Rudolf IV der Stifter ("the Founder") (November 1, 1339 – July 27, 1365) was a scion of the House of Habsburg and Duke (self-proclaimed Archduke) of Austria and Duke of Styria and Carinthia from 1358, as well as Count of Tyrol from 1363 and first Duke of Carniola from 1364 until his death. After the Habsburgs got nothing from the decree of the Golden Bull in 1356, he gave order to draw up the "Privilegium Maius", a fake document to empower the Austrian rulers.


The crowned portrait of Rudolf IV von Habsburg on the reverse of a 50 Schilling Silver coin. It was issued 1965 by the Republic of Austria, commemorating the 600th Anniversary of the Vienna University

Born in Vienna, Rudolf was the eldest son of Duke Albert II of Austria and his wife Joanna of Pfirt. One of the third generation of Habsburg dukes in Austria, he was the first to be born within the duchy. Therefore, he considered Austria his home, a sentiment that no doubt communicated itself to his subjects and contributed to his popularity. Faced with the Habsburgs' loss of the Imperial crown upon the assassination of his grandfather King Albert I of Germany in 1308, Rudolf was one of the most energetic and active rulers of Austria in the late Middle Ages, and it was said of him that as a young man he already had the air of a king.

In 1357 he was married to Catherine of Luxembourg, a daughter of Emperor Charles IV .[1] Eager to compete with his mighty father-in-law, who had made the Kingdom of Bohemia and its capital Prague a radiant center of Imperial culture, Rudolf desired to raise the importance of his residence Vienna to a comparable or greater height.

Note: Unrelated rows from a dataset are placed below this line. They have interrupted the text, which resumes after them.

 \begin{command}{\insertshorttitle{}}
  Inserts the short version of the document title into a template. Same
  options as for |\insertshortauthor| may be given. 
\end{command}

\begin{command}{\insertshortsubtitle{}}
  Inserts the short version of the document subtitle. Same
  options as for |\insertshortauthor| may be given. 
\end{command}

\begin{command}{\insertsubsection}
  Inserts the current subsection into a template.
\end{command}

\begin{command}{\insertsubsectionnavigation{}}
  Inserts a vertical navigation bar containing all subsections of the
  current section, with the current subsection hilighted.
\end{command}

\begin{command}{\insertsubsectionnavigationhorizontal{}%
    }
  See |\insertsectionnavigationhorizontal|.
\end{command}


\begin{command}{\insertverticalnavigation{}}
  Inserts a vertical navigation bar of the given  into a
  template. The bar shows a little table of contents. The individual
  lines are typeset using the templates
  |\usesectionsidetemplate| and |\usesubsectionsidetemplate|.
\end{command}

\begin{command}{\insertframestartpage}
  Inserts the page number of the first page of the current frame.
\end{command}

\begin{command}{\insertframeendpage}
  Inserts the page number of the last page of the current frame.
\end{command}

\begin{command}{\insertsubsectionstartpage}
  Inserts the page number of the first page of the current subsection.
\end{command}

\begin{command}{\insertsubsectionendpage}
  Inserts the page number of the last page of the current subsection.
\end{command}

The decipherment of the epitaph accompanying the cenotaph, or symbolic tomb, of Duke Rudolph IV in the Stephansdom in Vienna. The translation of the secret writing into English is "This is the sepulchre of Rudolph, by the Grace of God, Duke and Founder" and "Almighty God and great lord Jesus Christ, a shepherd." Rudolf was, in fact, never buried within the almost-solid stone structure, but in the Ducal Crypt of the Stephansdom in Vienna. The text is written using the Alphabetum Kaldeorum, a code he probably invented.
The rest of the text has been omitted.